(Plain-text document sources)
══════════

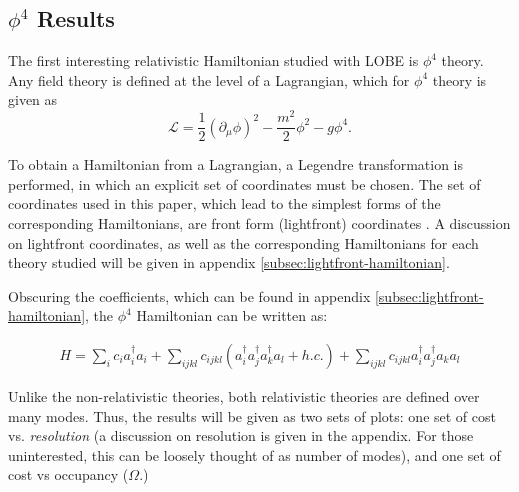 \subsection{$\phi^4$ Results}
\label{sec:phi4_results}

The first interesting relativistic Hamiltonian studied with LOBE is $\phi^4$ theory. 
Any field theory is defined at the level of a Lagrangian, which for $\phi^4$ theory is given as
\begin{equation}
    \mathcal{L} = \frac12 \left(\partial_\mu \phi \right)^2 - \frac{m^2}{2}\phi^2 - g\phi^4.
\end{equation}

To obtain a Hamiltonian from a Lagrangian, a Legendre transformation is performed, in which an explicit set of coordinates must be chosen. 
The set of coordinates used in this paper, which lead to the simplest forms of the corresponding Hamiltonians, are front form (lightfront) coordinates \cite{Dirac1949}.
A discussion on lightfront coordinates, as well as the corresponding Hamiltonians for each theory studied will be given in appendix \ref{subsec:lightfront-hamiltonian}.

Obscuring the coefficients, which can be found in appendix \ref{subsec:lightfront-hamiltonian}, the $\phi^4$ Hamiltonian can be written as:

\begin{align}
    H = \sum_i c_i a_i^\dagger a_i + \sum_{ijkl}c_{ijkl} \left(a_i^\dagger a_j^\dagger a_k^\dagger a_l + h.c. \right) + \sum_{ijkl}c_{ijkl}a_i^\dagger a_j^\dagger a_k a_l
\end{align}

Unlike the non-relativistic theories, both relativistic theories are defined over many modes.
Thus, the results will be given as two sets of plots: one set of cost vs. \textit{resolution} (a discussion on resolution is given in the appendix. For those uninterested, this can be loosely thought of as number of modes), and one set of cost vs occupancy ($\Omega$.)

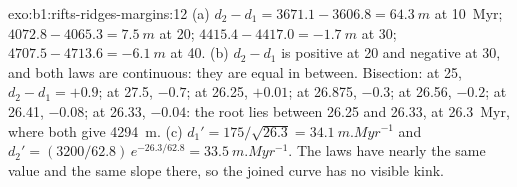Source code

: \begin{solution}{exo:b1:rifts-ridges-margins:12}
(a) $d_2 - d_1 = 3671.1 - 3606.8 = \qty{64.3}{m}$ at \qty{10}{Myr};
$4072.8 - 4065.3 = \qty{7.5}{m}$ at 20; $4415.4 - 4417.0 = \qty{-1.7}{m}$ at
30; $4707.5 - 4713.6 = \qty{-6.1}{m}$ at 40. (b) $d_2 - d_1$ is positive at 20
and negative at 30, and both laws are continuous: they are equal in between.
Bisection: at 25, $d_2 - d_1 = +0.9$; at 27.5, $-0.7$; at 26.25, $+0.01$; at
26.875, $-0.3$; at 26.56, $-0.2$; at 26.41, $-0.08$; at 26.33, $-0.04$: the
root lies between 26.25 and 26.33, at \qty{26.3}{Myr}, where both give
\qty{4294}{m}. (c) $d_1' = 175/\sqrt{26.3} = \qty{34.1}{m.Myr^{-1}}$ and
$d_2' = (3200/62.8)\,e^{-26.3/62.8} = \qty{33.5}{m.Myr^{-1}}$. The laws have
nearly the same value and the same slope there, so the joined curve has no
visible kink.
\end{solution}

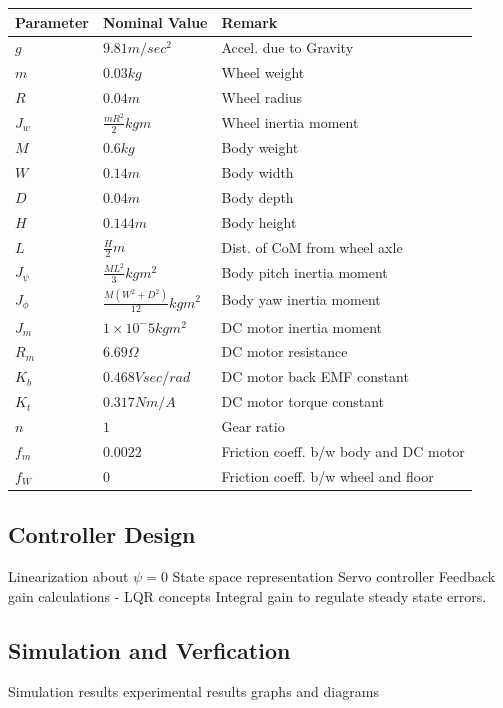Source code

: \documentclass[paper=a4, fontsize=11pt]{scrartcl}
\numberwithin{equation}{section}        %
\numberwithin{figure}{section}          %
\numberwithin{table}{section}           %
\begin{document}
\begin{tabular}{|l|l|l|}
\hline
Parameter & Nominal Value & Remark \\
\hline
$g$ & $9.81 m/sec^2$ & Accel. due to Gravity \\
\hline
$m$ & $0.03 kg$ & Wheel weight \\
\hline
$R$ & $0.04 m$ & Wheel radius \\
\hline
$J_{w}$ & $\frac{mR^2}{2} kgm$ & Wheel inertia moment \\
\hline
$M$ & $0.6 kg$ & Body weight \\
\hline
$W$ & $0.14 m$ & Body width \\
\hline
$D$ & $0.04 m$ & Body depth \\
\hline
$H$ & $0.144 m$ & Body height \\
\hline
$L$ & $\frac{H}{2} m$  & Dist. of CoM from wheel axle \\
\hline
$J_{\psi}$ & $\frac{ML^2}{3} kgm^2$ & Body pitch inertia moment \\
\hline
$J_{\phi}$ & $\frac{M(W^2+D^2)}{12} kgm^2$ & Body yaw inertia moment \\
\hline
$J_m$ & $1×10^−5 kgm^2$ & DC motor inertia moment \\
\hline
$R_m$ & $6.69 \Omega$ & DC motor resistance \\
\hline
$K_b$ & $0.468 Vsec/rad$ & DC motor back EMF constant \\
\hline
$K_t$ & $0.317 Nm/A$ & DC motor torque constant \\
\hline
$n$ & $1$ & Gear ratio \\
\hline
$f_m$ & $0.0022$ & Friction coeff. b/w body and DC motor \\
\hline
$f_W$ & $0$ & Friction coeff. b/w wheel and floor \\
\hline
\end{tabular}

\subsection{Controller Design}
Linearization about $\psi = 0$
State space representation 
Servo controller
Feedback gain calculations - LQR concepts
Integral gain to regulate steady state errors.

\subsection{Simulation and Verfication}
Simulation results
experimental results
graphs and diagrams
\end{document}

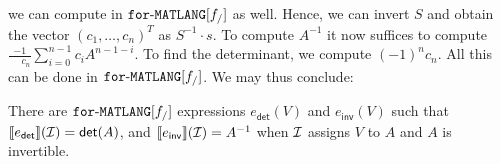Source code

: we can compute in $\texttt{for}\text{-}\texttt{MATLANG}[f_/]$ as well. Hence, we can invert $S$ and obtain the vector $(c_1,\ldots,c_n)^T$ as $S^{-1}\cdot s$. To compute $A^{-1}$ it now suffices to compute
$\frac{-1}{\phantom{-1}c_n}\sum_{i=0}^{n-1}c_i A^{n-1-i}$. To find the determinant,
we compute $(-1)^nc_n$. All this can be done in $\texttt{for}\text{-}\texttt{MATLANG}[f_/]$.
We may thus conclude:
\begin{proposition}\label{prop:inverse}
    There are $\texttt{for}\text{-}\texttt{MATLANG}[f_/]$ expressions $e_{\mathsf{det}}(V)$ and $e_{\mathsf{inv}}(V)$ such that
    $\llbracket e_{\mathsf{det}} \rrbracket(\mathcal{I})=\mathsf{det}(A)$, and  
    $\llbracket e_{\mathsf{inv}} \rrbracket(\mathcal{I})=A^{-1}$ when $\mathcal{I}$ assigns $V$
    to $A$ and $A$ is invertible.
\end{proposition}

══════════

What you are asked to do: Whenever images occur above, omit them and retype each line exactly as it stands.

Your response:
 \subsection{$\phi^4$ Results}
\label{sec:phi4_results}

The first interesting relativistic Hamiltonian studied with LOBE is $\phi^4$ theory. 
Any field theory is defined at the level of a Lagrangian, which for $\phi^4$ theory is given as
\begin{equation}
    \mathcal{L} = \frac12 \left(\partial_\mu \phi \right)^2 - \frac{m^2}{2}\phi^2 - g\phi^4.
\end{equation}

To obtain a Hamiltonian from a Lagrangian, a Legendre transformation is performed, in which an explicit set of coordinates must be chosen. 
The set of coordinates used in this paper, which lead to the simplest forms of the corresponding Hamiltonians, are front form (lightfront) coordinates \cite{Dirac1949}.
A discussion on lightfront coordinates, as well as the corresponding Hamiltonians for each theory studied will be given in appendix \ref{subsec:lightfront-hamiltonian}.

Obscuring the coefficients, which can be found in appendix \ref{subsec:lightfront-hamiltonian}, the $\phi^4$ Hamiltonian can be written as:

\begin{align}
    H = \sum_i c_i a_i^\dagger a_i + \sum_{ijkl}c_{ijkl} \left(a_i^\dagger a_j^\dagger a_k^\dagger a_l + h.c. \right) + \sum_{ijkl}c_{ijkl}a_i^\dagger a_j^\dagger a_k a_l
\end{align}

Unlike the non-relativistic theories, both relativistic theories are defined over many modes.
Thus, the results will be given as two sets of plots: one set of cost vs. \textit{resolution} (a discussion on resolution is given in the appendix. For those uninterested, this can be loosely thought of as number of modes), and one set of cost vs occupancy ($\Omega$.)

Source code

: \begin{solution}{exo:b1:rifts-ridges-margins:12}
(a) $d_2 - d_1 = 3671.1 - 3606.8 = \qty{64.3}{m}$ at \qty{10}{Myr};
$4072.8 - 4065.3 = \qty{7.5}{m}$ at 20; $4415.4 - 4417.0 = \qty{-1.7}{m}$ at
30; $4707.5 - 4713.6 = \qty{-6.1}{m}$ at 40. (b) $d_2 - d_1$ is positive at 20
and negative at 30, and both laws are continuous: they are equal in between.
Bisection: at 25, $d_2 - d_1 = +0.9$; at 27.5, $-0.7$; at 26.25, $+0.01$; at
26.875, $-0.3$; at 26.56, $-0.2$; at 26.41, $-0.08$; at 26.33, $-0.04$: the
root lies between 26.25 and 26.33, at \qty{26.3}{Myr}, where both give
\qty{4294}{m}. (c) $d_1' = 175/\sqrt{26.3} = \qty{34.1}{m.Myr^{-1}}$ and
$d_2' = (3200/62.8)\,e^{-26.3/62.8} = \qty{33.5}{m.Myr^{-1}}$. The laws have
nearly the same value and the same slope there, so the joined curve has no
visible kink.
\end{solution}

Source code

: \documentclass[paper=a4, fontsize=11pt]{scrartcl}
\numberwithin{equation}{section}        %
\numberwithin{figure}{section}          %
\numberwithin{table}{section}           %
\begin{document}
\begin{tabular}{|l|l|l|}
\hline
Parameter & Nominal Value & Remark \\
\hline
$g$ & $9.81 m/sec^2$ & Accel. due to Gravity \\
\hline
$m$ & $0.03 kg$ & Wheel weight \\
\hline
$R$ & $0.04 m$ & Wheel radius \\
\hline
$J_{w}$ & $\frac{mR^2}{2} kgm$ & Wheel inertia moment \\
\hline
$M$ & $0.6 kg$ & Body weight \\
\hline
$W$ & $0.14 m$ & Body width \\
\hline
$D$ & $0.04 m$ & Body depth \\
\hline
$H$ & $0.144 m$ & Body height \\
\hline
$L$ & $\frac{H}{2} m$  & Dist. of CoM from wheel axle \\
\hline
$J_{\psi}$ & $\frac{ML^2}{3} kgm^2$ & Body pitch inertia moment \\
\hline
$J_{\phi}$ & $\frac{M(W^2+D^2)}{12} kgm^2$ & Body yaw inertia moment \\
\hline
$J_m$ & $1×10^−5 kgm^2$ & DC motor inertia moment \\
\hline
$R_m$ & $6.69 \Omega$ & DC motor resistance \\
\hline
$K_b$ & $0.468 Vsec/rad$ & DC motor back EMF constant \\
\hline
$K_t$ & $0.317 Nm/A$ & DC motor torque constant \\
\hline
$n$ & $1$ & Gear ratio \\
\hline
$f_m$ & $0.0022$ & Friction coeff. b/w body and DC motor \\
\hline
$f_W$ & $0$ & Friction coeff. b/w wheel and floor \\
\hline
\end{tabular}

\subsection{Controller Design}
Linearization about $\psi = 0$
State space representation 
Servo controller
Feedback gain calculations - LQR concepts
Integral gain to regulate steady state errors.

\subsection{Simulation and Verfication}
Simulation results
experimental results
graphs and diagrams
\end{document}

Source code

: we can compute in $\texttt{for}\text{-}\texttt{MATLANG}[f_/]$ as well. Hence, we can invert $S$ and obtain the vector $(c_1,\ldots,c_n)^T$ as $S^{-1}\cdot s$. To compute $A^{-1}$ it now suffices to compute
$\frac{-1}{\phantom{-1}c_n}\sum_{i=0}^{n-1}c_i A^{n-1-i}$. To find the determinant,
we compute $(-1)^nc_n$. All this can be done in $\texttt{for}\text{-}\texttt{MATLANG}[f_/]$.
We may thus conclude:
\begin{proposition}\label{prop:inverse}
    There are $\texttt{for}\text{-}\texttt{MATLANG}[f_/]$ expressions $e_{\mathsf{det}}(V)$ and $e_{\mathsf{inv}}(V)$ such that
    $\llbracket e_{\mathsf{det}} \rrbracket(\mathcal{I})=\mathsf{det}(A)$, and  
    $\llbracket e_{\mathsf{inv}} \rrbracket(\mathcal{I})=A^{-1}$ when $\mathcal{I}$ assigns $V$
    to $A$ and $A$ is invertible.
\end{proposition}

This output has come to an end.